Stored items
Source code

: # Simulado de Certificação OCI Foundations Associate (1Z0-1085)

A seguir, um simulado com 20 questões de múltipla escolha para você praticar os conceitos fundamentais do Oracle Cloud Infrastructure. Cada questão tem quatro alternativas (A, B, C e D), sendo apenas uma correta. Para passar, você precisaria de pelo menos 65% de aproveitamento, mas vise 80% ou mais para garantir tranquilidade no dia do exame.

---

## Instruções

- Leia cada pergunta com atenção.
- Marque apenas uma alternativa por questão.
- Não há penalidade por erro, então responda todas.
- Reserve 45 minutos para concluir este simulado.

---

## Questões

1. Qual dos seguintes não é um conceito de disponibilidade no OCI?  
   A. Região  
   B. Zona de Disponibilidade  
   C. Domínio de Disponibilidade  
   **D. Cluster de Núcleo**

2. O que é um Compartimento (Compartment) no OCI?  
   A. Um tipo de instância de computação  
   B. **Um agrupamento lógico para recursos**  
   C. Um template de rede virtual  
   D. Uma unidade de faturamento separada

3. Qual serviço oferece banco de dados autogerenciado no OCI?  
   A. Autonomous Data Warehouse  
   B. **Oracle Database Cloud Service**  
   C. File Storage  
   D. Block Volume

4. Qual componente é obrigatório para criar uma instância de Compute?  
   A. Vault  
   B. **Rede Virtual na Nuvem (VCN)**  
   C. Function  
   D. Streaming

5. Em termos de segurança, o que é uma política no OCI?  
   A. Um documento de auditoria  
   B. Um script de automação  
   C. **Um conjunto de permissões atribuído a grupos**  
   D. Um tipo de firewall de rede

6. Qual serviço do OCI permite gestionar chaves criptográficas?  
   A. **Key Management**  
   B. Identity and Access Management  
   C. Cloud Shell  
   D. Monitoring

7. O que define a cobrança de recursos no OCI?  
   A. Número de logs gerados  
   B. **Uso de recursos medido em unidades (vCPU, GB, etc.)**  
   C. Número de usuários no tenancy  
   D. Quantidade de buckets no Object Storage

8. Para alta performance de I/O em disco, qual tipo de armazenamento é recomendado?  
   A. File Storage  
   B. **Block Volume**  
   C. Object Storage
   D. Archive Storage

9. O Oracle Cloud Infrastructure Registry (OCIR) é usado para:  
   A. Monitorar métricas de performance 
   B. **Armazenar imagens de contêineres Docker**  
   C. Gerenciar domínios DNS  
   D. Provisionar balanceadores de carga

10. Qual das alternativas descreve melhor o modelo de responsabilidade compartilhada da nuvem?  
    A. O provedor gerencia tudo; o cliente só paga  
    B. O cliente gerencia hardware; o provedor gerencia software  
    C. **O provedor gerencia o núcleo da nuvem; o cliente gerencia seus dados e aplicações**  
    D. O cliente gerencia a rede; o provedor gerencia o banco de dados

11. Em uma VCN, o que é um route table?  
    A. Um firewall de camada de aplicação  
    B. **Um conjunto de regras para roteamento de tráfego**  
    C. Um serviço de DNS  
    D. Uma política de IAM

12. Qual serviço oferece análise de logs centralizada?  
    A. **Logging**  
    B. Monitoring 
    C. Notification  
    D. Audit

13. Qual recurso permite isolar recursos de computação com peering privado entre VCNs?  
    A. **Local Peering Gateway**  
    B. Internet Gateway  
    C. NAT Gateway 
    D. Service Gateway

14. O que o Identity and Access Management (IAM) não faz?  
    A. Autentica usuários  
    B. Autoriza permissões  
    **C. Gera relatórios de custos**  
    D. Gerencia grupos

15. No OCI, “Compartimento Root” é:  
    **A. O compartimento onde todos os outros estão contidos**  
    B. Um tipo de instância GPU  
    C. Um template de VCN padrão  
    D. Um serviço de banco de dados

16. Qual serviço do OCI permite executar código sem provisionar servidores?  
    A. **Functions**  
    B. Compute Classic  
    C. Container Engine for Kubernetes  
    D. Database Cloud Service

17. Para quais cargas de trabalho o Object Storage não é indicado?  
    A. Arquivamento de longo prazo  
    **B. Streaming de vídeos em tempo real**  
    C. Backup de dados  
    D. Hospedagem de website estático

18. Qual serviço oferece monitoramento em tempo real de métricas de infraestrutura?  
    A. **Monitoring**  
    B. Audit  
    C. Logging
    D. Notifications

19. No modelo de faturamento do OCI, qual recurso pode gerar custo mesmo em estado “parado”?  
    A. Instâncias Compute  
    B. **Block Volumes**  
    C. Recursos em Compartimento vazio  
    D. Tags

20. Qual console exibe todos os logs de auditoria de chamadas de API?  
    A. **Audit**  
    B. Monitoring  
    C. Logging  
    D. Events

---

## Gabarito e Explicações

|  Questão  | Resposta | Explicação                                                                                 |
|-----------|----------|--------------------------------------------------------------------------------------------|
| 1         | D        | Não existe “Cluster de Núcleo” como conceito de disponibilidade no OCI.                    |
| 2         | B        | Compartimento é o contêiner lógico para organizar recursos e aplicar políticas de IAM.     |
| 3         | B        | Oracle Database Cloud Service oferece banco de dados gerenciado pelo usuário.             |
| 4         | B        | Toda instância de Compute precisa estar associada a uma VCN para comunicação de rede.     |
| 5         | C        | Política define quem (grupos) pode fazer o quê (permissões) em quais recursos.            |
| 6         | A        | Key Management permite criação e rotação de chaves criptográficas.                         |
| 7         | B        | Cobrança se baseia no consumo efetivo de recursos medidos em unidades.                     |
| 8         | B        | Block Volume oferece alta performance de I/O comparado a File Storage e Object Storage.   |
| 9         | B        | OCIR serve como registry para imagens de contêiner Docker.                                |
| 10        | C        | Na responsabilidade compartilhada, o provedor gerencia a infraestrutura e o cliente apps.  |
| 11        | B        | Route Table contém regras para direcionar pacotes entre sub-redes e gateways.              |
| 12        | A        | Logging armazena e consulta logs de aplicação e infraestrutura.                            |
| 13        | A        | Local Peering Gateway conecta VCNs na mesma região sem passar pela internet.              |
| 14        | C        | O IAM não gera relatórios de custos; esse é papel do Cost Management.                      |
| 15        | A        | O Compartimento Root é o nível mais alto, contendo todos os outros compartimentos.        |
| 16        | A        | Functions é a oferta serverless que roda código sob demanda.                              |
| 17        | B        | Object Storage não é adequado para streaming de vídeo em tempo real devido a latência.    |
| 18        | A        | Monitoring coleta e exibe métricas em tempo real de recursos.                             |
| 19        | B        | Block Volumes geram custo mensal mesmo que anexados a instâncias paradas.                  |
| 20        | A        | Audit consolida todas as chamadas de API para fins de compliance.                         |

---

Activity: With the string "grupos" as the key, filter the data above and show the lines that match.

Finished exercise:
   C. **Um conjunto de permissões atribuído a grupos**  
    D. Gerencia grupos
| 5         | C        | Política define quem (grupos) pode fazer o quê (permissões) em quais recursos.            |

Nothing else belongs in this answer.